En Aguascalientes hay bares, antros, cafeterías y plazas para casi cualquier plan, pero si lo que buscas es sentarte a platicar sobre aliens, política, sociedad, derechos humanos, el rumbo del mundo o simplemente intercambiar ideas con desconocidos sin que alguien te diga “ya vas a empezar con tus teorías”, las opciones son prácticamente inexistentes.
Justo de esa inquietud nació la Tertulia Conspiranoica, un conversatorio impulsado por Valeria Jacqueline Rodríguez Fonseca dentro de Ak´ot Studio, con la intención de recuperar algo que, asegura, hace mucha falta: hablar cara a cara.
“La idea es tener estas pláticas que luego no solemos tener con todas las personas porque nos da miedo que nos tiren de locos”, comentó.
Y no, la conversación no gira únicamente alrededor de extraterrestres o teorías sacadas de internet. Para Valeria, hoy lo “conspiranoico” también incluye hablar de decisiones políticas, derechos de las mujeres, el panorama internacional o temas sociales que hace algunos años parecían exageraciones y hoy forman parte de la realidad.

La organizadora considera que, aunque vivimos pegados al celular y enterándonos de todo lo que pasa en el mundo, cada vez existen menos espacios para conversar de verdad.
“Estamos tan conectados, pero al mismo tiempo tan desconectados. Necesitamos volver a vernos cara a cara”, señaló.
Ese es precisamente el propósito del conversatorio: crear un lugar donde cualquiera pueda expresar sus ideas sin sentirse juzgado o señalado por pensar diferente, porque al final, no siempre se trata de tener la razón; muchas veces basta con encontrar a alguien dispuesto a escuchar.
Para Valeria, el verdadero valor de la Tertulia Conspiranoica está en construir comunidad.
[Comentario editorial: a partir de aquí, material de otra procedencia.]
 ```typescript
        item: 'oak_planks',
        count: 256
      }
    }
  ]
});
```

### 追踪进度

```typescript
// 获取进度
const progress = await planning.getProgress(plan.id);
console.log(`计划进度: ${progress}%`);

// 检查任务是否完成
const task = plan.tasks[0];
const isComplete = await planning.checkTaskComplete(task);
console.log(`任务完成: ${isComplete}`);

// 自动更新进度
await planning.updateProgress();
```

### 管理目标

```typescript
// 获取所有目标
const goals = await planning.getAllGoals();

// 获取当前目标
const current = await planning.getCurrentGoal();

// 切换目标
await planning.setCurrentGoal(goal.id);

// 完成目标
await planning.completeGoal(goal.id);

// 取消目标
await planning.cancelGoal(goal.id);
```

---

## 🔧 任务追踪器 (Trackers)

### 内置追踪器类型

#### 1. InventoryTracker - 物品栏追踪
Explica que todos pertenecemos a algún grupo (el trabajo, la escuela, el gimnasio o los clubs de running), pero eso no siempre significa sentirse comprendido.
“Lo importante es encontrar una comunidad donde puedas hablar de lo que te interesa y no sentir que te van a ver raro”, enfatizó.
Esa necesidad, asegura, será cada vez más importante en un mundo donde las relaciones personales parecen reducirse a likes, mensajes y videos de menos de un minuto.

Valeria reconoce que disfruta salir con sus amigos y pasar un buen rato, pero también se cuestiona por qué muchas veces parece que esa es la única opción disponible.
“Sí me gusta salir a echarme una cheve, pero luego pienso: ¿en serio esto es lo único que hay para hacer un fin de semana?”, cuestionó.
Más que criticar los bares o la vida nocturna, considera que la ciudad necesita más espacios donde las personas puedan reunirse alrededor de intereses comunes, compartir experiencias y generar comunidad.
Una ciudad que todavía se reserva muchoSobre por qué este tipo de encuentros son poco comunes en Aguascalientes, Valeria cree que el tamaño de la ciudad influye, pero también la forma en que convivimos.
“Creo que todavía somos una sociedad un poco cerrada. A veces nos cuesta salir del patrón o probar cosas diferentes”, consideró.
Mientras en otras ciudades son frecuentes los clubes de lectura, cafés filosóficos o tertulias culturales, aquí ese tipo de iniciativas siguen siendo contadas y quizá por eso muchas personas ni siquiera saben que existen.
La tertulia forma parte de las actividades de Ak´ot Studio, un proyecto creado por Valeria junto con sus hermanas, donde también se realizan clases de danza medicina, danza inclusiva para personas con discapacidad, yoga, círculos de mujeres, talleres y el llamado Static Dance, una especie de rave sin alcohol ni otras sustancias.
La apuesta, dice, es ofrecer alternativas para convivir, aprender y conectar con otras personas, porque a veces el mejor plan del fin de semana no necesita música a todo volumen ni una mesa llena de botellas, sino que a veces basta con una buena conversación y un lugar donde nadie te haga sentir raro por querer tenerla.